Arrangement particulier : le mode de désignation du Premier ministre divise

Mardi 17 Janvier 2017 - 17:27

Abonnez-vous

  • Augmenter
  • Normal

Current Size: 100%

Version imprimable

Les ultimes tractations relatives au document additif de l'accord politique conclu le 31 décembre butent essentiellement sur cette question, chaque camp s’en tenant à ses motivations.  

Le chef de l’État, Joseph Kabila, devrait-il, par pure formalité, se contenter de nommer le Premier ministre que le Rassemblement lui a présenté sans avoir un mot à dire, ou mieux faire prévaloir son droit de véto que lui reconnaît la Constitution ? C’est autour de cette problématique qu’achoppent les discussions du centre interdiocésain censées reprendre ce 18 janvier après un moment de répit imposé par les deux journées de commémoration des héros nationaux, Patrice-E-Lumumba et Mzee Laurent Désiré Kabila. En tout, aucun de deux camps en présence (majorité et opposition) n’entend lâcher du lest dans cette querelle portant sur le mode de désignation du prochain Premier ministre. De sorte qu’aujourd’hui, c’est l’unique point qui bloque lorsqu’on sait que, sur les autres matières liées au format, à la composition et à la nomenclature du prochain gouvernement, les parties prenantes ont déjà proposé à qui de droit leurs contributions. Et apparemment, il n’y a pas forcément de divergences de vue autour de ces questions sur lesquelles le consensus s’est dégagé sans trop de problème.

Cela est loin d’être le cas pour la désignation du Premier ministre, l’opposition et la majorité n’émettant pas sur la même longueur d’ondes. Pour le Rassemblement, il faut s’en tenir à l’accord du 31 décembre qui est très clair à ce sujet. « Le gouvernement de la République est dirigé par le Premier ministre présenté par l’opposition politique non signataire de l’Accord du 18 octobre 2016 (Rassemblement) et nommé par le président de la République conformément à l’article 78 de la Constitution », peut-on lire dans l’accord. Pour le Rassemblement, le droit que ledit accord lui confère de désigner un Premier ministre ne peut être remis en cause. L’on entend dire, du côté du Rassemblement, que « le gouvernement à venir et les institutions de la République tirent la source de leur légitimité de l’accord politique » et que cela suffit pour que le chef de l’État n’interfère plus dans le choix du Premier ministre. L’autre argument développé par le Rassemblement pour récuser le pouvoir discrétionnaire du président de la République dans la procédure de nomination du Premier ministre, c’est le fait qu’il a failli à sa mission constitutionnelle d’organiser les élections dans les délais.
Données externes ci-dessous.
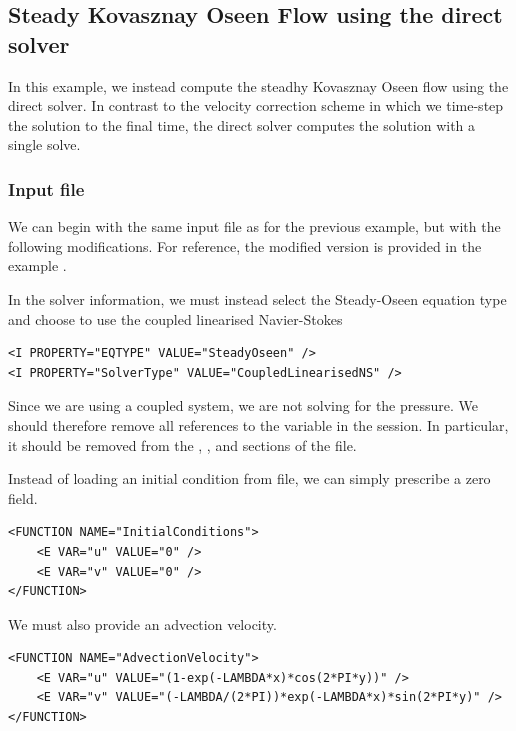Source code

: \subsection{Steady Kovasznay Oseen Flow using the direct solver}
\label{s:incns:kovasznay2Ddirect}
In this example, we instead compute the steadhy Kovasznay Oseen flow
using the direct solver. In contrast to the velocity correction scheme in which
we time-step the solution to the final time, the direct solver computes the
solution with a single solve.

\subsubsection{Input file}
We can begin with the same input file as for the previous example, but with the
following modifications. For reference, the modified version is provided in the
example .

In the solver information, we must instead select the
Steady-Oseen equation type and choose to use the coupled linearised
Navier-Stokes
\begin{lstlisting}[style=XMLStyle]
<I PROPERTY="EQTYPE" VALUE="SteadyOseen" />
<I PROPERTY="SolverType" VALUE="CoupledLinearisedNS" />
\end{lstlisting}

\begin{notebox}
Since we are using a coupled system, we are not solving for the pressure. We
should therefore remove all references to the variable  in the session.
In particular, it should be removed from the ,
,  and  sections of
the file.
\end{notebox}

Instead of loading an initial condition from file, we can simply prescribe a
zero field.
\begin{lstlisting}[style=XMLStyle]
<FUNCTION NAME="InitialConditions">
    <E VAR="u" VALUE="0" />
    <E VAR="v" VALUE="0" />
</FUNCTION>
\end{lstlisting}

We must also provide an advection velocity.
\begin{lstlisting}[style=XMLStyle]
<FUNCTION NAME="AdvectionVelocity">
    <E VAR="u" VALUE="(1-exp(-LAMBDA*x)*cos(2*PI*y))" />
    <E VAR="v" VALUE="(-LAMBDA/(2*PI))*exp(-LAMBDA*x)*sin(2*PI*y)" />
</FUNCTION>
\end{lstlisting}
Et par conséquent, tranche l’opposition non signataire de l’accord du 18 octobre, « il ne peut plus sérieusement se prévaloir de ses prérogatives constitutionnelles ».

Cette façon de voir est balayée par la majorité présidentielle qui tient mordicus à voir son autorité morale exercer entièrement son droit de véto en usant de son pouvoir discrétionnaire dans le choix du Premier ministre. Pour la majorité présidentielle, le chef de l’État a son mot à dire dans ce processus d’autant plus qu’il ne peut travailler avec une personnalité incompatible. Dans une approche de gestion commune de la transition où les têtes de l’exécutif national sont appelées à collaborer, il va sans dire que l’avis du chef de l’État sur la personne désignée s’impose. « La rationalité constitutionnelle procède du droit de veto reconnu au chef de l’État : cela implique que ce dernier a le droit de choisir qui il veut », argumente Alain André Atundu, porte-parole de la majorité présidentielle qui pense « qu’on ne peut pas chercher à imposer un choix au chef de l’État ». Voilà pourquoi, explique-t-il, sa famille politique a demandé au Rassemblement de proposer trois ou quatre noms, quitte à ce que le chef de l’État en choisisse un dans son pouvoir discrétionnaire.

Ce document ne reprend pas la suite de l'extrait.